Slashdot Mirror


Why are Businesses Willing to Spend More for Software?

Lost Canadian Abroad asks: "As a software developer I have always found it strange that large companies are willing to spend obscene amounts of money for software development. Until recently I have shrugged it off as 'the cost of doing business', but something happened not long ago that has caused me to start questioning that practice. The more I talk about it with other people, who are business people themselves, the more irritated I get about the whole thing. Why is it that if you're not charging a company tens of thousands of dollars for a development project that you're not taken seriously?" I've always wondered about this, myself. This practice seems to contradict common sense. Is it that higher prices imply a certain degree of quality and/or assurance to managers? Do you think that businesses might be better off if they took a risk and tried the lower end of the costs spectrum?

"I recently had a the chance to bid on a contract, which I didn't win because of my estimated project cost. The winner of the bid had an estimated cost of $15,000 whereas my estimated cost was around $5,000 for the same project. The contract was not a complex project: a system comprised of database-generated web pages, with file submission and minor document management features.

I had, in about 8 hours of preliminary work, 50% of the website and associated back-end completed and had the rest of the site roughed out for what they wanted. The work is simple and I think almost anyone who has done similar types of site designs would agree with me.

The reason I got for not winning the project was that my proposed bid was seen as too low.

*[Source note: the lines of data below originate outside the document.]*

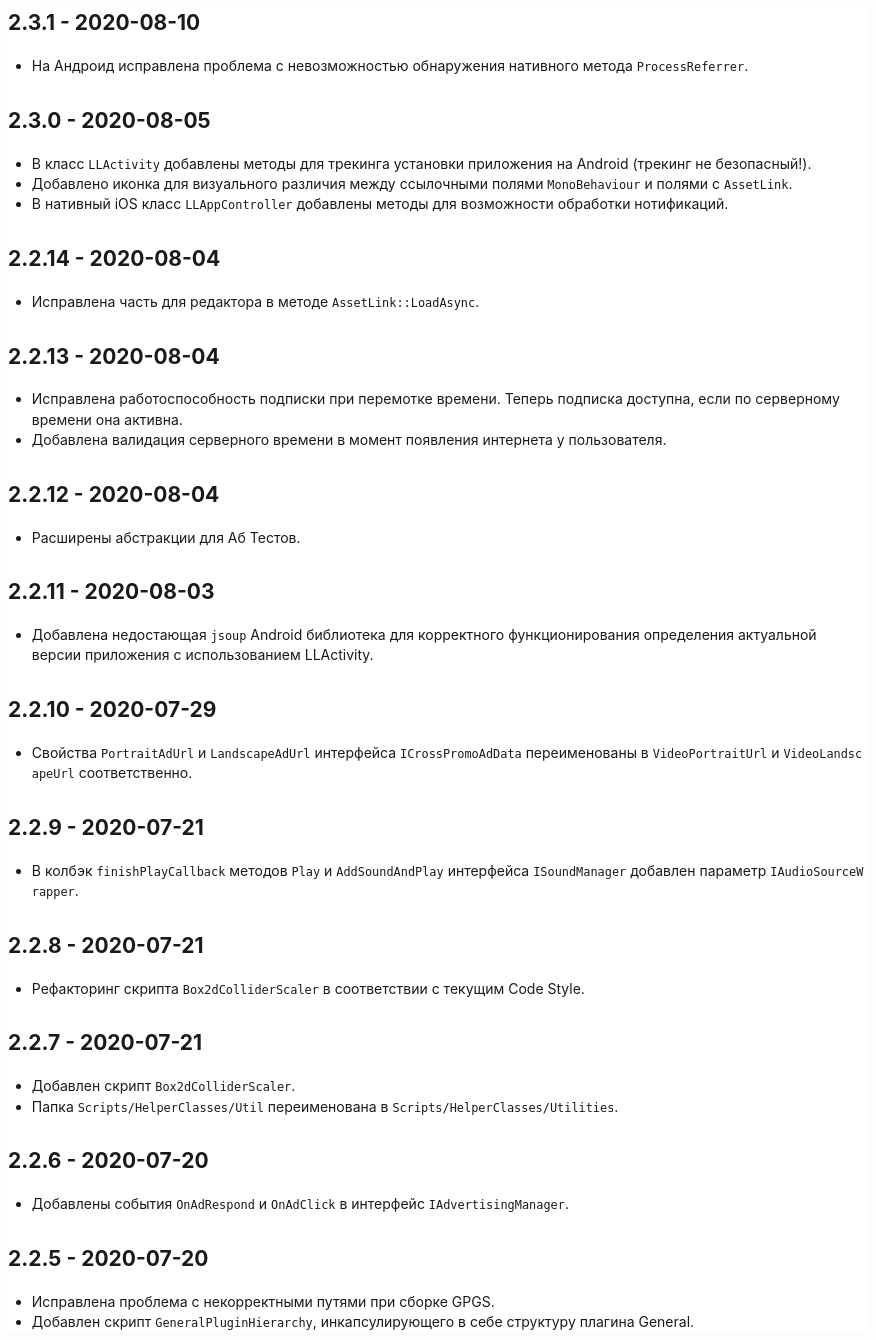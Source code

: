 ## 2.3.1 - 2020-08-10
* На Андроид исправлена проблема с невозможностью обнаружения нативного метода `ProcessReferrer`.

## 2.3.0 - 2020-08-05
* В класс `LLActivity` добавлены методы для трекинга установки приложения на Android (трекинг не безопасный!).
* Добавлено иконка для визуального различия между ссылочными полями `MonoBehaviour` и полями с `AssetLink`.
* В нативный iOS класс `LLAppController` добавлены методы для возможности обработки нотификаций.

## 2.2.14 - 2020-08-04
* Исправлена часть для редактора в методе `AssetLink::LoadAsync`.

## 2.2.13 - 2020-08-04
* Исправлена работоспособность подписки при перемотке времени. Теперь подписка доступна, если по серверному времени она активна.
* Добавлена валидация серверного времени в момент появления интернета у пользователя.

## 2.2.12 - 2020-08-04
* Расширены абстракции для Аб Тестов.

## 2.2.11 - 2020-08-03
* Добавлена недостающая `jsoup` Android библиотека для корректного функционирования определения актуальной версии приложения с использованием LLActivity.

## 2.2.10 - 2020-07-29
* Свойства `PortraitAdUrl` и `LandscapeAdUrl` интерфейса `ICrossPromoAdData` переименованы в `VideoPortraitUrl` и `VideoLandscapeUrl` соответственно.

## 2.2.9 - 2020-07-21
* В колбэк `finishPlayCallback` методов `Play` и `AddSoundAndPlay` интерфейса `ISoundManager` добавлен параметр `IAudioSourceWrapper`.

## 2.2.8 - 2020-07-21
* Рефакторинг скрипта `Box2dColliderScaler` в соответствии с текущим Code Style.

## 2.2.7 - 2020-07-21
* Добавлен скрипт `Box2dColliderScaler`.
* Папка `Scripts/HelperClasses/Util` переименована в `Scripts/HelperClasses/Utilities`.

## 2.2.6 - 2020-07-20
* Добавлены события `OnAdRespond` и `OnAdClick` в интерфейс `IAdvertisingManager`.

## 2.2.5 - 2020-07-20
* Исправлена проблема с некорректными путями при сборке GPGS.
* Добавлен скрипт `GeneralPluginHierarchy`, инкапсулирующего в себе структуру плагина General.
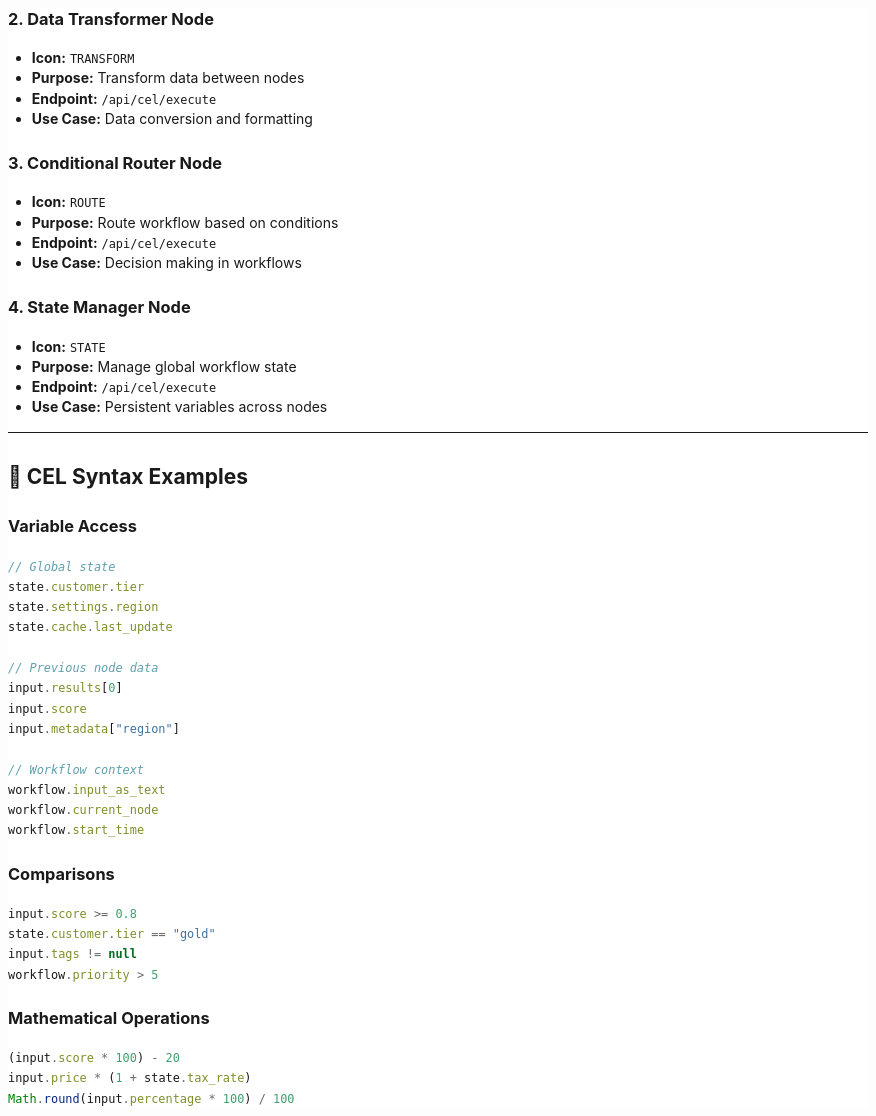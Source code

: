 ### **2. Data Transformer Node**
- **Icon:** `TRANSFORM`
- **Purpose:** Transform data between nodes
- **Endpoint:** `/api/cel/execute`
- **Use Case:** Data conversion and formatting

### **3. Conditional Router Node**
- **Icon:** `ROUTE`
- **Purpose:** Route workflow based on conditions
- **Endpoint:** `/api/cel/execute`
- **Use Case:** Decision making in workflows

### **4. State Manager Node**
- **Icon:** `STATE`
- **Purpose:** Manage global workflow state
- **Endpoint:** `/api/cel/execute`
- **Use Case:** Persistent variables across nodes

---

## 📝 **CEL Syntax Examples**

### **Variable Access**
```javascript
// Global state
state.customer.tier
state.settings.region
state.cache.last_update

// Previous node data
input.results[0]
input.score
input.metadata["region"]

// Workflow context
workflow.input_as_text
workflow.current_node
workflow.start_time
```

### **Comparisons**
```javascript
input.score >= 0.8
state.customer.tier == "gold"
input.tags != null
workflow.priority > 5
```

### **Mathematical Operations**
```javascript
(input.score * 100) - 20
input.price * (1 + state.tax_rate)
Math.round(input.percentage * 100) / 100
```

Does this make any kind of sense to anyone? Why would a company prefer to spend $15,000 on a project instead of $5,000."

2 of 619 comments (clear)

  1. time by martinflack · · Score: 1, Troll

    Well most posted replies look like they're taking the psychology route. But let me offer a different point of view.

    If the business is to assume that the bidding developers makes about $70,000 in salary, then you've effectively "said" to them you'll be committing yourself to this project for 26 days, whereas the other developer is "saying" 78 days. Perhaps they think this project is a two or three month project and they want someone who will be around?

    I'm not just talking about coding... you have to consider delays (there will always be delays if you have to wait on them for anything, even just approval), training (sometimes dimwitted) staff on using your system, testing, approval (sometimes from a committee that will want changes), and lots of bugfixing (don't tell me you have no bugs, I don't believe you).

    The more I think about it, $15k sounds more reasonable to _me_.

  2. Slashdot folks are guilty too by 0x0d0a · · Score: 1, Troll

    I'm awfully unimpressed when someone up here says says "I administer a 2 million dollar clustered E10K rig" or something like that. My first thought is that, if you knew what the hell you were doing, why couldn't you have done things more cheaply? Vague promises of "reliability" or "quality" don't really register with me -- people paying 3x for a hard drive (can't you just get three cheaper hard drives and use RAID?) or for a high-end system from Sun or IBM (what, you're not willing to do a little work yourself to save a ton of money), or for Oracle (most Oracle folks seem to just buy Oracle because it's "good" or because they've heard things about it, not because they've used all the alternatives and can make an informed purchasing decision).

    The guy that impresses me is the guy that says "I replaced our old $20K Sun setup with a $5K pair of generic, load-balanced servers, either of which can be swapped out at any time."

    And the same goes for software. You're using a $2k, a $20k, a $100k software package? What is it that you can't accomplish with a less expensive package? You're using PVCVS instead of CVS? Why?